Thursday, January 3, 2008

Long way to go: MCU Development without Windows

ICD2 debugging is one of the things which does not work well under Linux yet. Piklab project is the trying to bridge the gap but it will take some time for it to be good enough. So right now people have to run Windows (natively or under VMware or similar virtulization technology).

http://forum.microchip.com/tm.aspx?m=294340
I am not so sure if petition like this is really useful or not. Main MCU vendors only offer software based on Windows and this will not change anytime soon.

Still Atmel is offering free GNU toolchains (GCC based) and IDEs (Eclipse based, support debugging) for AVR32, under Windows and Linux.
http://www.atmel.com/dyn/products/tools.asp?family_id=682

So I am hoping Microchip could learn a bit from Atmel and try to do the same for PIC32. Take note Microchip C30 and C32 compiler are both based on GCC.
http://forum.microchip.com/tm.aspx?m=296597

There are some third party tools under Linux for PIC development.
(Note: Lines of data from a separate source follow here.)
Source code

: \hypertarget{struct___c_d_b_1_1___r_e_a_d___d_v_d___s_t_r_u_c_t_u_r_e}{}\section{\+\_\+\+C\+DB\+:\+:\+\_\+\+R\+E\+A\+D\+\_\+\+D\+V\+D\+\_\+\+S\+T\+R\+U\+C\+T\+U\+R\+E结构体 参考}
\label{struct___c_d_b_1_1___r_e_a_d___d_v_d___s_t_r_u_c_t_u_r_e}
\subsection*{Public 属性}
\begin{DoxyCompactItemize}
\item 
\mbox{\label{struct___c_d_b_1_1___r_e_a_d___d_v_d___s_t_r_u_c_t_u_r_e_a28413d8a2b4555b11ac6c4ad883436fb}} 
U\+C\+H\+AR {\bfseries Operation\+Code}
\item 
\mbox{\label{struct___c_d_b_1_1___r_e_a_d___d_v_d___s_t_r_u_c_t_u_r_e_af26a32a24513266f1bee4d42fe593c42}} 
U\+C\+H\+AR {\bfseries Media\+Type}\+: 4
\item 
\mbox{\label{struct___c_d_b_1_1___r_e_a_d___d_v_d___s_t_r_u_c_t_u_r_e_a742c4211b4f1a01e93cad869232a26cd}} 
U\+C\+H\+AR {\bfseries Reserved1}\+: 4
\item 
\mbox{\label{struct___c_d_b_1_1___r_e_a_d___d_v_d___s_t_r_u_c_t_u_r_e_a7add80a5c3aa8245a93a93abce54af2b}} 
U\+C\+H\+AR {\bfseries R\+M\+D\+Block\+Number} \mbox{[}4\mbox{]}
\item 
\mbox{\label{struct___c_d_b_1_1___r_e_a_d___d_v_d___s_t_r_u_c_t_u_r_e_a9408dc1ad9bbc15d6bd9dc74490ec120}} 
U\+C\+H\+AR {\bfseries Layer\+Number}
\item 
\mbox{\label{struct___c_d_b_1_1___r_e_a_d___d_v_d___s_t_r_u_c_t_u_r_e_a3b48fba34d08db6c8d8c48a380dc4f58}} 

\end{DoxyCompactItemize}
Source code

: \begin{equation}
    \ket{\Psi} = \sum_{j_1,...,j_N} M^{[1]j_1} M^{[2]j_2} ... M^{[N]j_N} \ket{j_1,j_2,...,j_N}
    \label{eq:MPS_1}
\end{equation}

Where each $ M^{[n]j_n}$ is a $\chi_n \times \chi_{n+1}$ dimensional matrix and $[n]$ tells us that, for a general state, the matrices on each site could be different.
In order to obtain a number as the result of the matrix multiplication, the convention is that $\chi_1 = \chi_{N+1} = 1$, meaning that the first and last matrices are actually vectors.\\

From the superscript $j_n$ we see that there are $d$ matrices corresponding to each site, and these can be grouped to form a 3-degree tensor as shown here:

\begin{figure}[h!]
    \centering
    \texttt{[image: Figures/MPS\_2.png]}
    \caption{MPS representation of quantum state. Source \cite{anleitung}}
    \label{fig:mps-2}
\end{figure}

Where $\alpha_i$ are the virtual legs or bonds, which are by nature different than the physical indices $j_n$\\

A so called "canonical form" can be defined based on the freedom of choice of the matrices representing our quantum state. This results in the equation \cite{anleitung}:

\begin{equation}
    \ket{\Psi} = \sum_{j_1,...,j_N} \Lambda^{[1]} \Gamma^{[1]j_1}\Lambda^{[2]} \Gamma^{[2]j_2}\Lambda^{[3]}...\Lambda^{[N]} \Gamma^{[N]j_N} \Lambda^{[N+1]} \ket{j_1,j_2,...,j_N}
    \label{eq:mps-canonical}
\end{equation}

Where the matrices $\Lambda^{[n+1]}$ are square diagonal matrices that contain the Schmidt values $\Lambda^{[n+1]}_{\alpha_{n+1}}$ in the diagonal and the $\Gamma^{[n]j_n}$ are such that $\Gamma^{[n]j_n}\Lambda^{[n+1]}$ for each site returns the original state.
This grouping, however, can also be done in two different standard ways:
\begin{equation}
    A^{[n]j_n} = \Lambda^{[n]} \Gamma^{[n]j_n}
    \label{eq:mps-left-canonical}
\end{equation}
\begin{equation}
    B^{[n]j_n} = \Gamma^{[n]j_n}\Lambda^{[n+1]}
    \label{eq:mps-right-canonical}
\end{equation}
For example, HiTech offers PICC/PICC18/dsPICC under Linux and it now adding support for ICD2 debugging. HiTech tools are not cheap though compared to Microchip provided tools.

There are quite some good ARM MCU tools under Linux. So that is one direction to go. Still the most popular tools (from Keil and IAR, etc) are still Windows only.

It seems there is still a long way to go for Linux to be the productive environment for many electronics engineer (hardware and firmware).